Data under study START
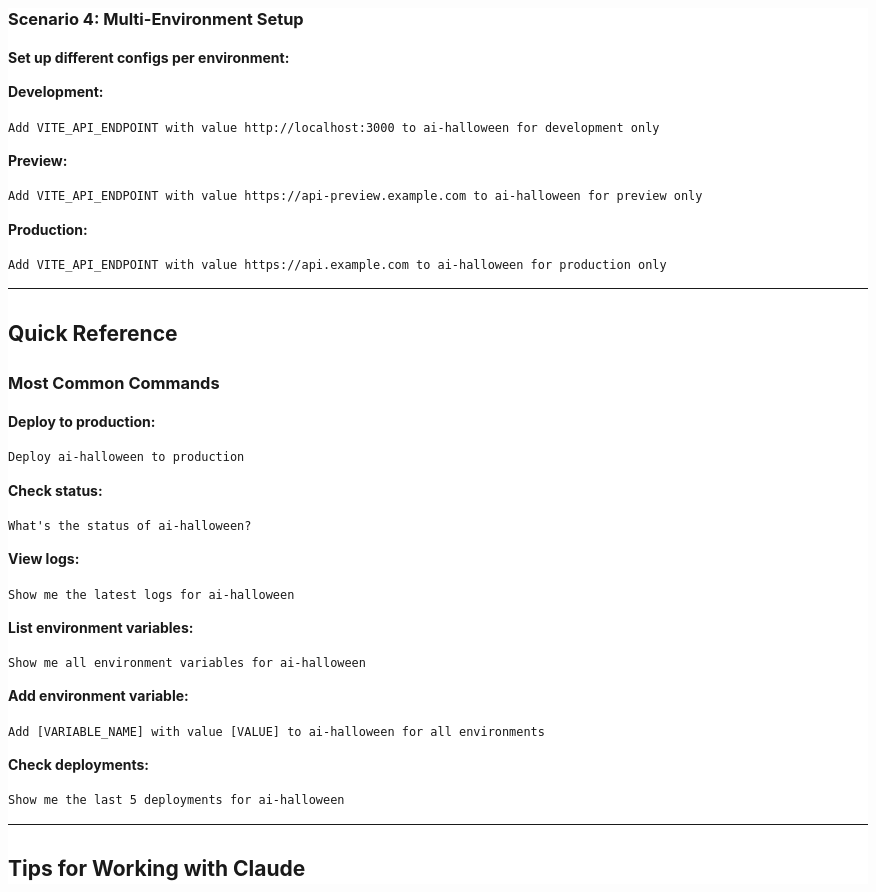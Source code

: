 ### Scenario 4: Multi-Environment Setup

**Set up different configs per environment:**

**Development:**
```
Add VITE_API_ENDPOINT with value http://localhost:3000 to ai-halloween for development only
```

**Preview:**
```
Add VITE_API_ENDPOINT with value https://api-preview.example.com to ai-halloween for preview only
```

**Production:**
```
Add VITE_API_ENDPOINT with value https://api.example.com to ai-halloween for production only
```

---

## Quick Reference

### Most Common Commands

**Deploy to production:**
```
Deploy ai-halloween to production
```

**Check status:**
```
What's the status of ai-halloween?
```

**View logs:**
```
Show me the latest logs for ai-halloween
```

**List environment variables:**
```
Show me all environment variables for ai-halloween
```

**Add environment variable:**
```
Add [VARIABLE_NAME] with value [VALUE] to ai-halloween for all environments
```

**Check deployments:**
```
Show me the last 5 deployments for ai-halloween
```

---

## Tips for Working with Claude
Data under study END
Data under study START
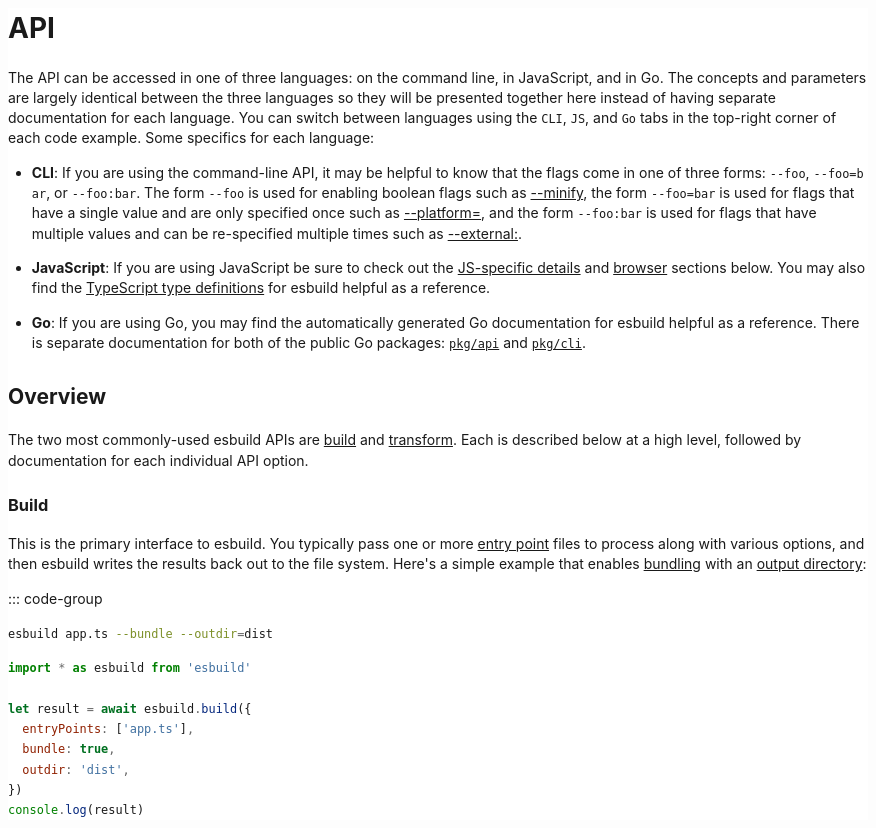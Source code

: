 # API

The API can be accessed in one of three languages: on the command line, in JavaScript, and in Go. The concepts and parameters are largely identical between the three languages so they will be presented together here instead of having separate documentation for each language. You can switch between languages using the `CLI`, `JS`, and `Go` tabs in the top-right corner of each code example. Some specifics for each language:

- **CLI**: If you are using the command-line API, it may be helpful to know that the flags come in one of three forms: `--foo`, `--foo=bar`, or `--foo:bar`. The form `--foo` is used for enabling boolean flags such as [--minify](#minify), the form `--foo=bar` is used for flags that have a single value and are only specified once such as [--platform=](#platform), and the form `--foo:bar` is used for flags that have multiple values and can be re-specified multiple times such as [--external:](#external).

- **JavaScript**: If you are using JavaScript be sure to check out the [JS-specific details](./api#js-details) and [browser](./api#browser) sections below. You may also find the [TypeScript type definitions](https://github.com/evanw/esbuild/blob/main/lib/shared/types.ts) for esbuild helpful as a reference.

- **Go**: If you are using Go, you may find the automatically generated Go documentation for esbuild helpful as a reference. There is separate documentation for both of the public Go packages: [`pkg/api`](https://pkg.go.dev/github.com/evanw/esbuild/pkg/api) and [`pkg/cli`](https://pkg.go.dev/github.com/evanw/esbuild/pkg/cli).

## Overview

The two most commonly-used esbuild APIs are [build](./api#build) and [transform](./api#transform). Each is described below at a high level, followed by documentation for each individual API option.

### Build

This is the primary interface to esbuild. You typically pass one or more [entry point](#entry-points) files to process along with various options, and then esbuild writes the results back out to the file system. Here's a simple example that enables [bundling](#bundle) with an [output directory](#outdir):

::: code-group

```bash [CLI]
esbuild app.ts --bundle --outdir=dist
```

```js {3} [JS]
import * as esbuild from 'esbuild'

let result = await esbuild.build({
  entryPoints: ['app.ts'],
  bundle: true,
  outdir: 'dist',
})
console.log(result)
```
Data under study END
Data under study START
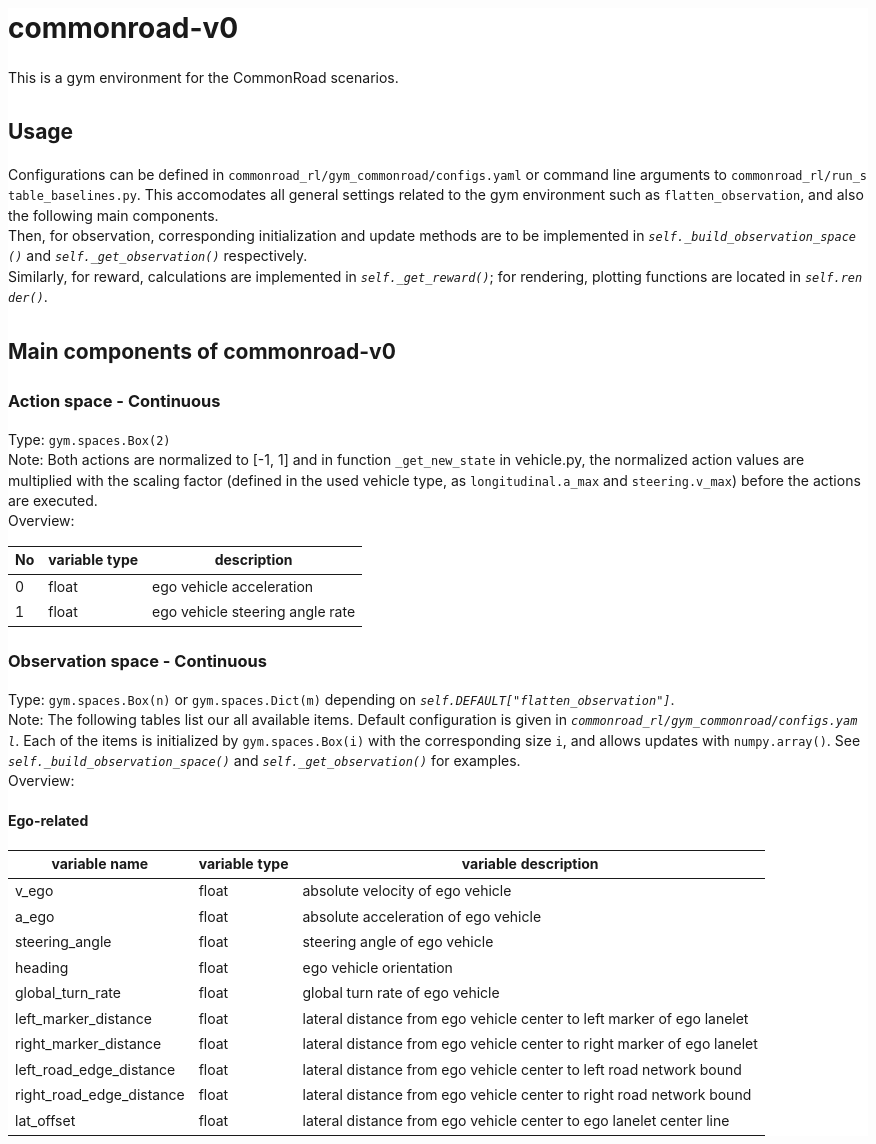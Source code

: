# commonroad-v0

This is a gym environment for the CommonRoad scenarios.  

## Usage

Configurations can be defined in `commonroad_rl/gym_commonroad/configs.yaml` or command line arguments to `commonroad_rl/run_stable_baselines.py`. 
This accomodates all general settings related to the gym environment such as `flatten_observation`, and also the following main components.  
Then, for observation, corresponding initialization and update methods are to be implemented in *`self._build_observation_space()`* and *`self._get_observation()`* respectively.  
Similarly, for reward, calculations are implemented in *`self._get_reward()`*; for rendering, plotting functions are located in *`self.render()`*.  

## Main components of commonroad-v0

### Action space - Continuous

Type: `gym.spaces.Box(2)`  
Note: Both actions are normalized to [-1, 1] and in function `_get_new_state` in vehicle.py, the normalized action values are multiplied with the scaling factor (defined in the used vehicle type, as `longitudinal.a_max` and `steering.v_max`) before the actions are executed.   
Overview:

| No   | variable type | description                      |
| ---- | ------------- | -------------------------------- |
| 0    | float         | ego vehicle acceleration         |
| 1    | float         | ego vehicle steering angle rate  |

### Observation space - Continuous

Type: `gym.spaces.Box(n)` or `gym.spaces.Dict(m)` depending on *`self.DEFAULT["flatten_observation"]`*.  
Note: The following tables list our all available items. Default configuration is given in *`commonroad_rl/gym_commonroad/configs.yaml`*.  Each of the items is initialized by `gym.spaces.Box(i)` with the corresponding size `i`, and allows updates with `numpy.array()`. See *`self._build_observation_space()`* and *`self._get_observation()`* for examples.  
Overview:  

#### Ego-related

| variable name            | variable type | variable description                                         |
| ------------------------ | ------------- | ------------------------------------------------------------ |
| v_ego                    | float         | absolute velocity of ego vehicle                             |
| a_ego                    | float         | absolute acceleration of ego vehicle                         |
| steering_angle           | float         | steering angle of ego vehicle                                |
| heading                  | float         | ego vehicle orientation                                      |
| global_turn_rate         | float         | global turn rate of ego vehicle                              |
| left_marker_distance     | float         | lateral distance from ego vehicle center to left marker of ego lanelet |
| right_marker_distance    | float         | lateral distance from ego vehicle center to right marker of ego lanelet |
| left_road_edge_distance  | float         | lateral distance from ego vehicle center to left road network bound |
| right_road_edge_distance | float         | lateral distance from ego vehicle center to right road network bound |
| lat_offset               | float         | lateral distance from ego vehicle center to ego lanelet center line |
Data under study END
Look through the entries, and return every line that the word "with" appears in.

Output
Add VITE_API_ENDPOINT with value http://localhost:3000 to ai-halloween for development only
Add VITE_API_ENDPOINT with value https://api-preview.example.com to ai-halloween for preview only
Add VITE_API_ENDPOINT with value https://api.example.com to ai-halloween for production only
Add [VARIABLE_NAME] with value [VALUE] to ai-halloween for all environments
## Tips for Working with Claude
This is the primary interface to esbuild. You typically pass one or more [entry point](#entry-points) files to process along with various options, and then esbuild writes the results back out to the file system. Here's a simple example that enables [bundling](#bundle) with an [output directory](#outdir):
Note: Both actions are normalized to [-1, 1] and in function `_get_new_state` in vehicle.py, the normalized action values are multiplied with the scaling factor (defined in the used vehicle type, as `longitudinal.a_max` and `steering.v_max`) before the actions are executed.   
Note: The following tables list our all available items. Default configuration is given in *`commonroad_rl/gym_commonroad/configs.yaml`*.  Each of the items is initialized by `gym.spaces.Box(i)` with the corresponding size `i`, and allows updates with `numpy.array()`. See *`self._build_observation_space()`* and *`self._get_observation()`* for examples.  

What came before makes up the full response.